Last week's fracas at Frankfurt airport involving Minister of the Interior Yuriy Lutsenko has been picked up by some the world's press.

Naturally, the opposition is taking full advantage of the situation to destablise an already-wobbly government, but Lutsenko would probably survive any motion in the Verkhovna Rada to sack him - a cynic would say this was reason he offered his resignation in the first place...

German authorities have furnished the Ukrainian consulate in Frankfurt with a report of the incident. According to a German spokesman, "We are talking not only of resistance to law enforcement officials, but of dangerous bodily harm and offence to dignity." [The German police involved will no doubt claim compensation for damages, like this British police mechanic, who received £500,000 for a cut finger.. ]
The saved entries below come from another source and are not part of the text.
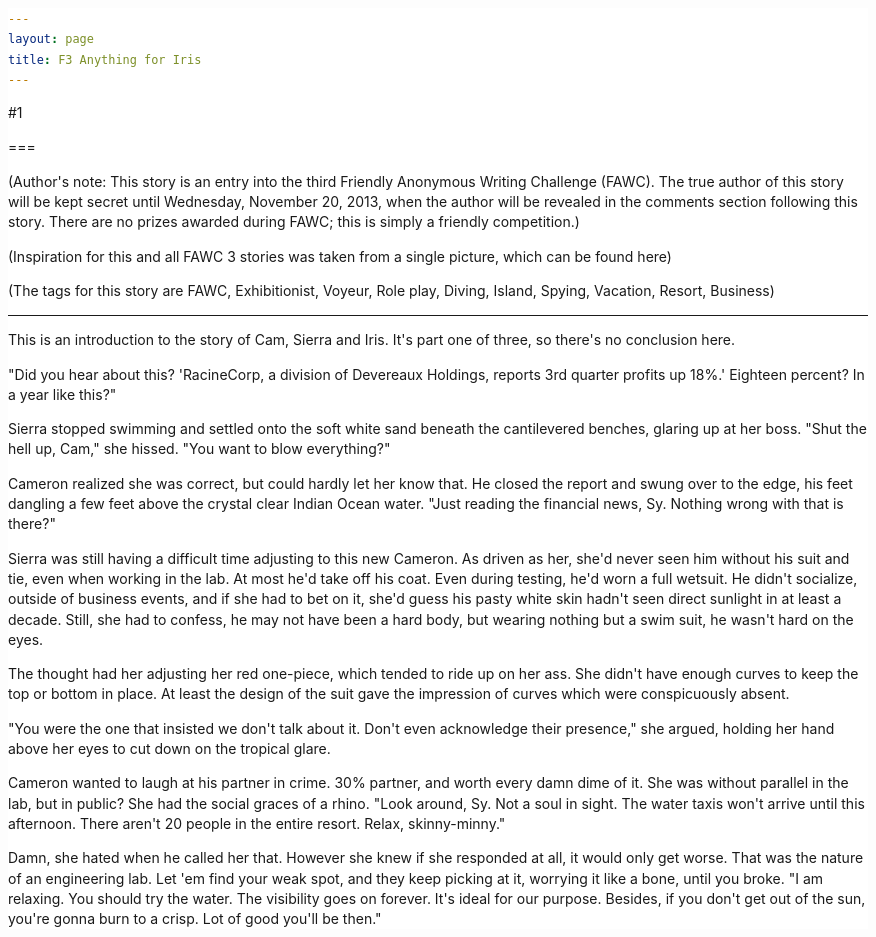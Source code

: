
 ```yaml
---
layout: page
title: F3 Anything for Iris
---
```

#1 

===

(Author's note: This story is an entry into the third Friendly Anonymous Writing Challenge (FAWC). The true author of this story will be kept secret until Wednesday, November 20, 2013, when the author will be revealed in the comments section following this story. There are no prizes awarded during FAWC; this is simply a friendly competition.) 

(Inspiration for this and all FAWC 3 stories was taken from a single picture, which can be found here) 

(The tags for this story are FAWC, Exhibitionist, Voyeur, Role play, Diving, Island, Spying, Vacation, Resort, Business) 

* * * * 

This is an introduction to the story of Cam, Sierra and Iris. It's part one of three, so there's no conclusion here. 

"Did you hear about this? 'RacineCorp, a division of Devereaux Holdings, reports 3rd quarter profits up 18%.' Eighteen percent? In a year like this?" 

Sierra stopped swimming and settled onto the soft white sand beneath the cantilevered benches, glaring up at her boss. "Shut the hell up, Cam," she hissed. "You want to blow everything?" 

Cameron realized she was correct, but could hardly let her know that. He closed the report and swung over to the edge, his feet dangling a few feet above the crystal clear Indian Ocean water. "Just reading the financial news, Sy. Nothing wrong with that is there?" 

Sierra was still having a difficult time adjusting to this new Cameron. As driven as her, she'd never seen him without his suit and tie, even when working in the lab. At most he'd take off his coat. Even during testing, he'd worn a full wetsuit. He didn't socialize, outside of business events, and if she had to bet on it, she'd guess his pasty white skin hadn't seen direct sunlight in at least a decade. Still, she had to confess, he may not have been a hard body, but wearing nothing but a swim suit, he wasn't hard on the eyes. 

The thought had her adjusting her red one-piece, which tended to ride up on her ass. She didn't have enough curves to keep the top or bottom in place. At least the design of the suit gave the impression of curves which were conspicuously absent. 

"You were the one that insisted we don't talk about it. Don't even acknowledge their presence," she argued, holding her hand above her eyes to cut down on the tropical glare. 

Cameron wanted to laugh at his partner in crime. 30% partner, and worth every damn dime of it. She was without parallel in the lab, but in public? She had the social graces of a rhino. "Look around, Sy. Not a soul in sight. The water taxis won't arrive until this afternoon. There aren't 20 people in the entire resort. Relax, skinny-minny." 

Damn, she hated when he called her that. However she knew if she responded at all, it would only get worse. That was the nature of an engineering lab. Let 'em find your weak spot, and they keep picking at it, worrying it like a bone, until you broke. "I am relaxing. You should try the water. The visibility goes on forever. It's ideal for our purpose. Besides, if you don't get out of the sun, you're gonna burn to a crisp. Lot of good you'll be then." 
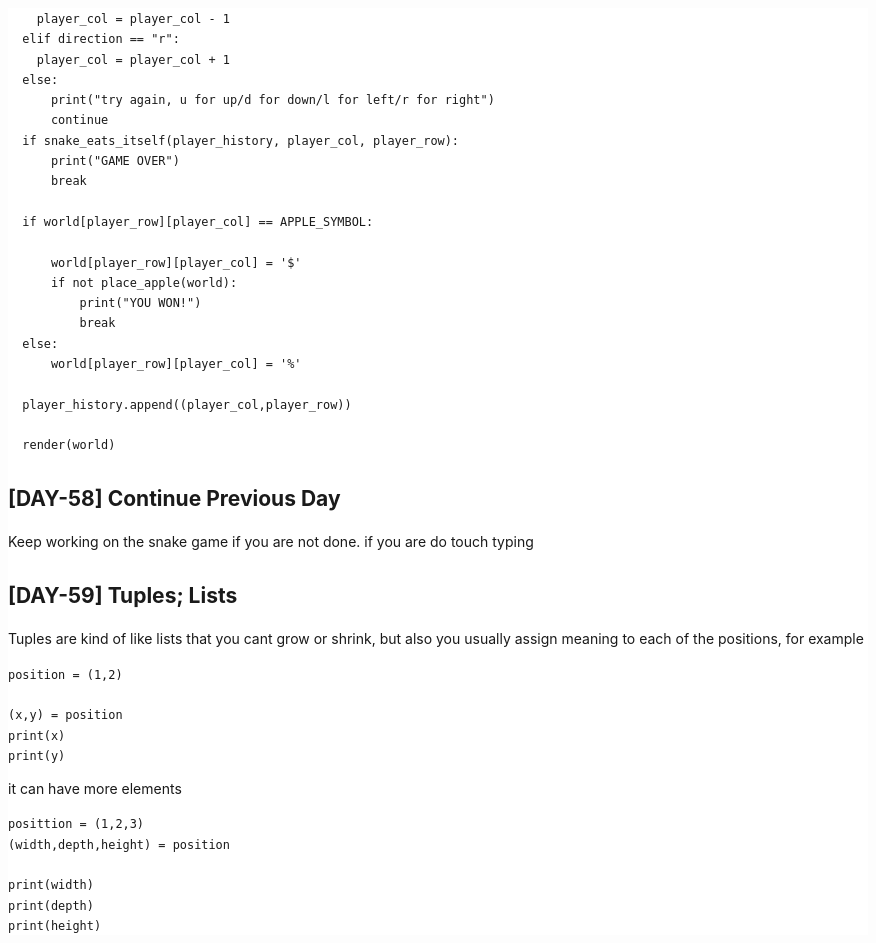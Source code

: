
 ```
    player_col = player_col - 1
  elif direction == "r":
    player_col = player_col + 1
  else:
      print("try again, u for up/d for down/l for left/r for right")
      continue
  if snake_eats_itself(player_history, player_col, player_row):
      print("GAME OVER")
      break

  if world[player_row][player_col] == APPLE_SYMBOL:

      world[player_row][player_col] = '$'
      if not place_apple(world):
          print("YOU WON!")
          break
  else:
      world[player_row][player_col] = '%'

  player_history.append((player_col,player_row))

  render(world)

```

## [DAY-58] Continue Previous Day

Keep working on the snake game if you are not done. if you are do touch typing

## [DAY-59] Tuples; Lists

Tuples are kind of like lists that you cant grow or shrink, but also you usually assign meaning to each of the positions, for example

```
position = (1,2)

(x,y) = position
print(x)
print(y)
```

it can have more elements

```
posittion = (1,2,3)
(width,depth,height) = position

print(width)
print(depth)
print(height)
```
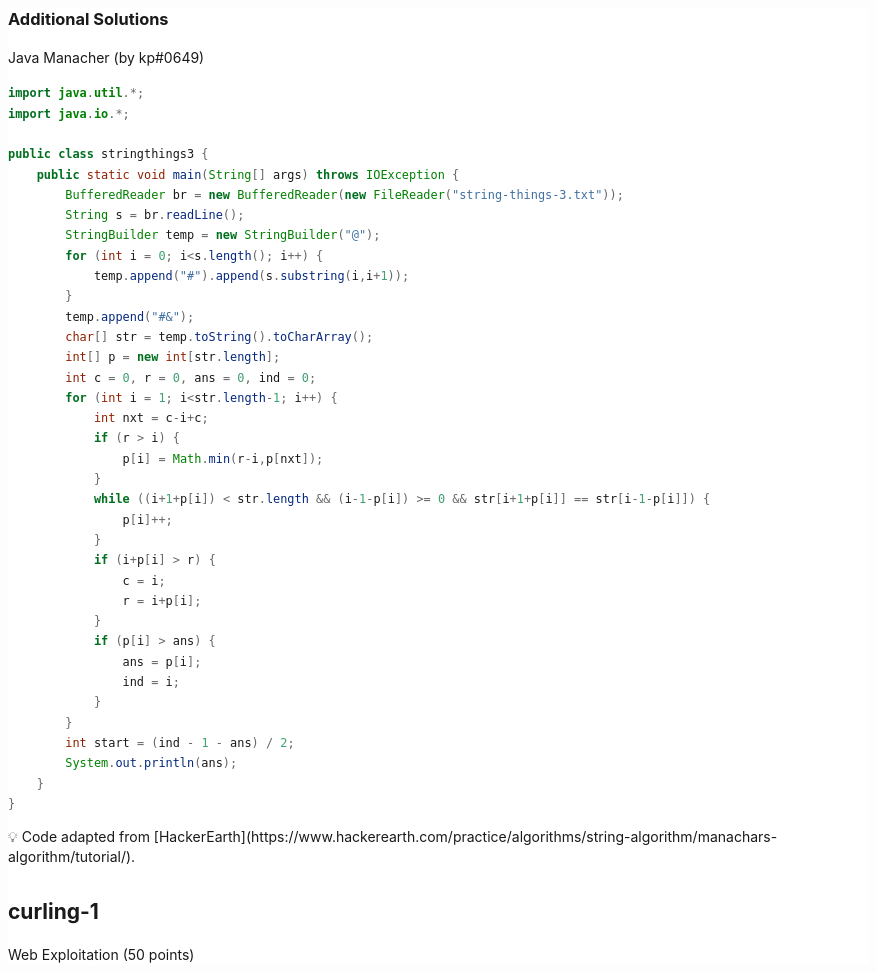 ### Additional Solutions

Java Manacher (by kp#0649)

```java
import java.util.*;
import java.io.*;

public class stringthings3 {
    public static void main(String[] args) throws IOException {
        BufferedReader br = new BufferedReader(new FileReader("string-things-3.txt"));
        String s = br.readLine();
        StringBuilder temp = new StringBuilder("@");
        for (int i = 0; i<s.length(); i++) {
            temp.append("#").append(s.substring(i,i+1));
        }
        temp.append("#&");
        char[] str = temp.toString().toCharArray();
        int[] p = new int[str.length];
        int c = 0, r = 0, ans = 0, ind = 0;
        for (int i = 1; i<str.length-1; i++) {
            int nxt = c-i+c;
            if (r > i) {
                p[i] = Math.min(r-i,p[nxt]);
            }
            while ((i+1+p[i]) < str.length && (i-1-p[i]) >= 0 && str[i+1+p[i]] == str[i-1-p[i]]) {
                p[i]++;
            }
            if (i+p[i] > r) {
                c = i;
                r = i+p[i];
            }
            if (p[i] > ans) {
                ans = p[i];
                ind = i;
            }
        }
        int start = (ind - 1 - ans) / 2; 
        System.out.println(ans);
    }
}
```

<aside>
💡 Code adapted from [HackerEarth](https://www.hackerearth.com/practice/algorithms/string-algorithm/manachars-algorithm/tutorial/).

</aside>

## curling-1

Web Exploitation (50 points)
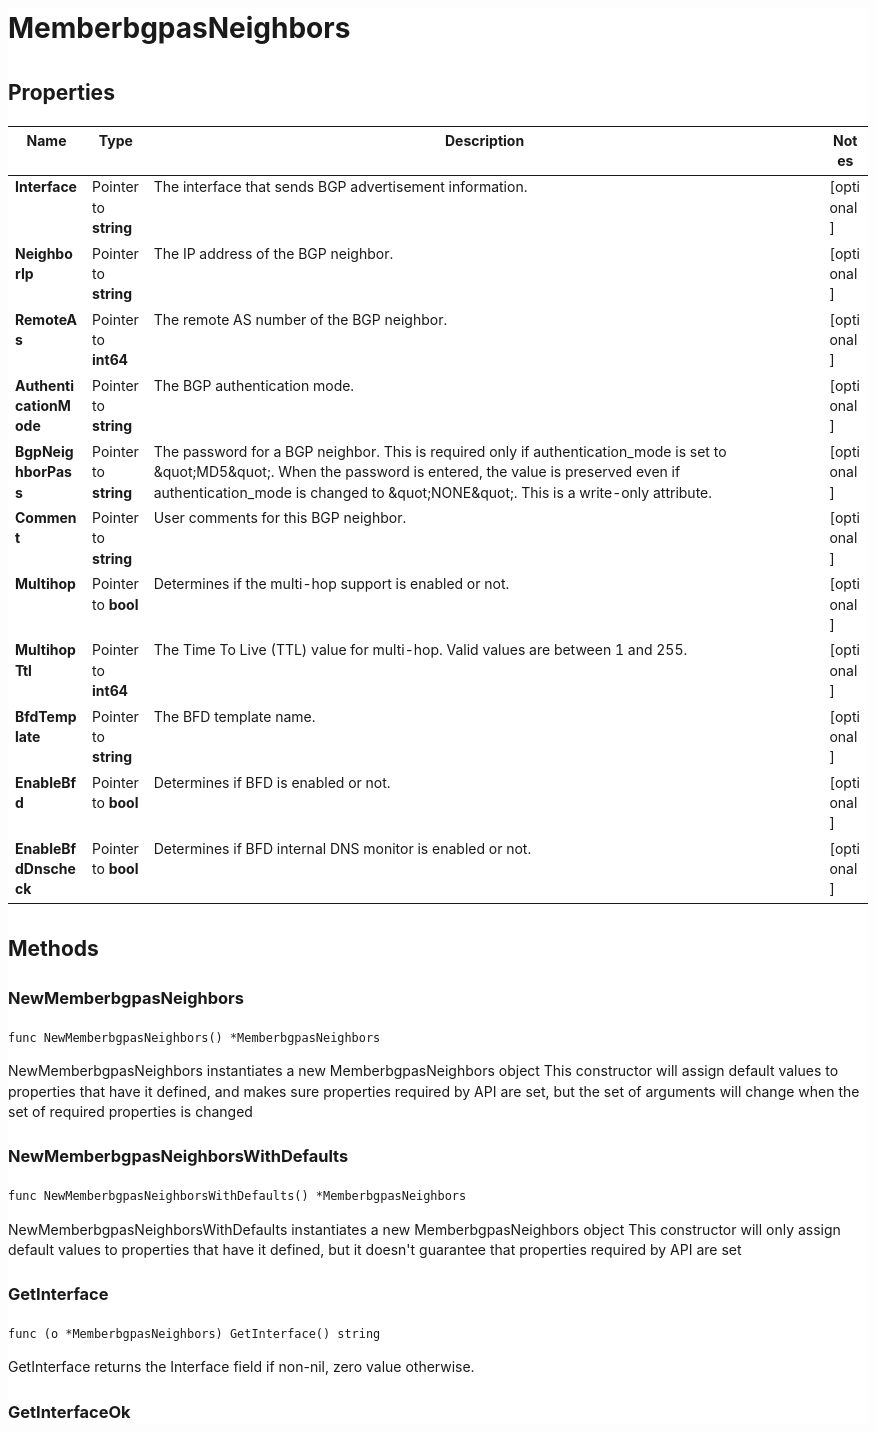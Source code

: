 # MemberbgpasNeighbors

## Properties

Name | Type | Description | Notes
------------ | ------------- | ------------- | -------------
**Interface** | Pointer to **string** | The interface that sends BGP advertisement information. | [optional] 
**NeighborIp** | Pointer to **string** | The IP address of the BGP neighbor. | [optional] 
**RemoteAs** | Pointer to **int64** | The remote AS number of the BGP neighbor. | [optional] 
**AuthenticationMode** | Pointer to **string** | The BGP authentication mode. | [optional] 
**BgpNeighborPass** | Pointer to **string** | The password for a BGP neighbor. This is required only if authentication_mode is set to \&quot;MD5\&quot;. When the password is entered, the value is preserved even if authentication_mode is changed to \&quot;NONE\&quot;. This is a write-only attribute. | [optional] 
**Comment** | Pointer to **string** | User comments for this BGP neighbor. | [optional] 
**Multihop** | Pointer to **bool** | Determines if the multi-hop support is enabled or not. | [optional] 
**MultihopTtl** | Pointer to **int64** | The Time To Live (TTL) value for multi-hop. Valid values are between 1 and 255. | [optional] 
**BfdTemplate** | Pointer to **string** | The BFD template name. | [optional] 
**EnableBfd** | Pointer to **bool** | Determines if BFD is enabled or not. | [optional] 
**EnableBfdDnscheck** | Pointer to **bool** | Determines if BFD internal DNS monitor is enabled or not. | [optional] 

## Methods

### NewMemberbgpasNeighbors

`func NewMemberbgpasNeighbors() *MemberbgpasNeighbors`

NewMemberbgpasNeighbors instantiates a new MemberbgpasNeighbors object
This constructor will assign default values to properties that have it defined,
and makes sure properties required by API are set, but the set of arguments
will change when the set of required properties is changed

### NewMemberbgpasNeighborsWithDefaults

`func NewMemberbgpasNeighborsWithDefaults() *MemberbgpasNeighbors`

NewMemberbgpasNeighborsWithDefaults instantiates a new MemberbgpasNeighbors object
This constructor will only assign default values to properties that have it defined,
but it doesn't guarantee that properties required by API are set

### GetInterface

`func (o *MemberbgpasNeighbors) GetInterface() string`

GetInterface returns the Interface field if non-nil, zero value otherwise.

### GetInterfaceOk
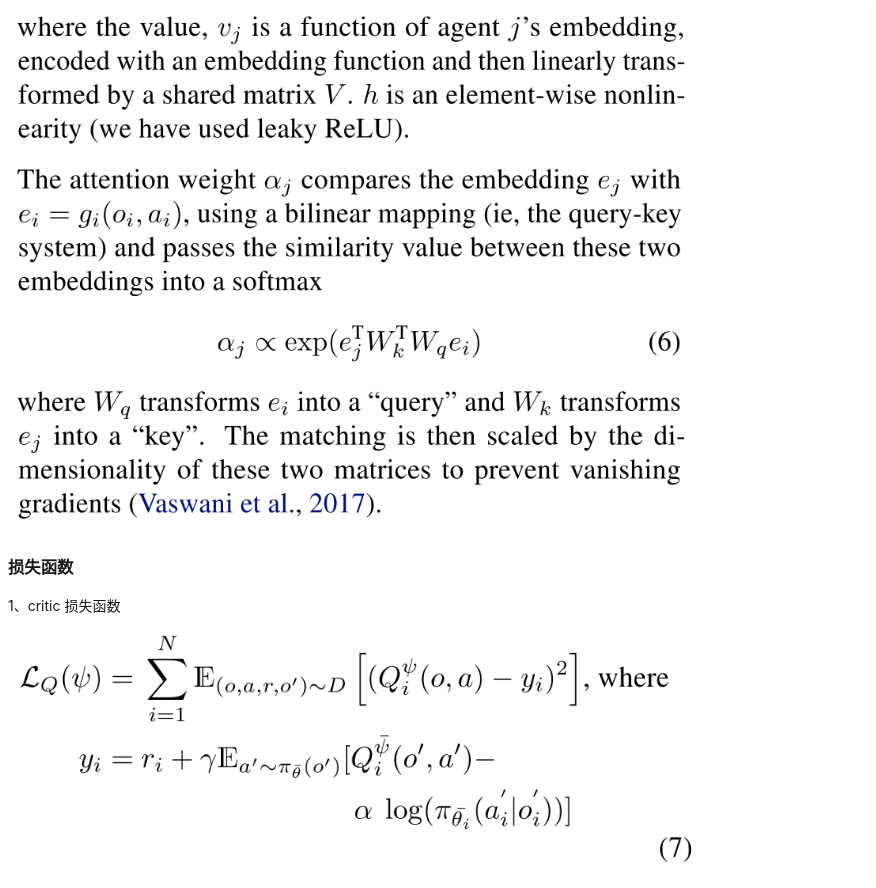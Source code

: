 <img width="80%" src="/images/in-post/2020-07-07-强化学习论文（17）MAAC.assets/image-20200707215018898.png"/>



### 损失函数

1、critic 损失函数

<img width="80%" src="/images/in-post/2020-07-07-强化学习论文（17）MAAC.assets/image-20200707220120491.png"/>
Apparently Lutsenko's 19-year old son, around whom the incident was centred, has recently endured medical procedures to treat thyroid cancer, and undertook a chemotherapy programme in Austria, allegedly [and curiously] paid for by PoR deputy Andriy Klyuev.

It is quite possible, and understandable, that having seen his son being roughly treated by German officials, Lutsenko overreacted. There may be some sympathy for him amongst his Ukrainian colleagues - a PoR deputy recently complained of prejudicial and coarse treatment by German airport officials in Berlin. And Vitaliy Klychko was involved in a spot of bother at Frankfurt airport in March - he has now commenced legal proceedings in this matter. Ukrainians have suffered bad experiences at the hands of Germans in uniforms in the past...maybe one of those at Frankfurt was called Adolf...

1 comment:

Anonymous said...

Its not just the opposition that has taken advantage of the situation to seek to destablise the government. Yushchenko has also and continues to destabilise Ukraine's Government.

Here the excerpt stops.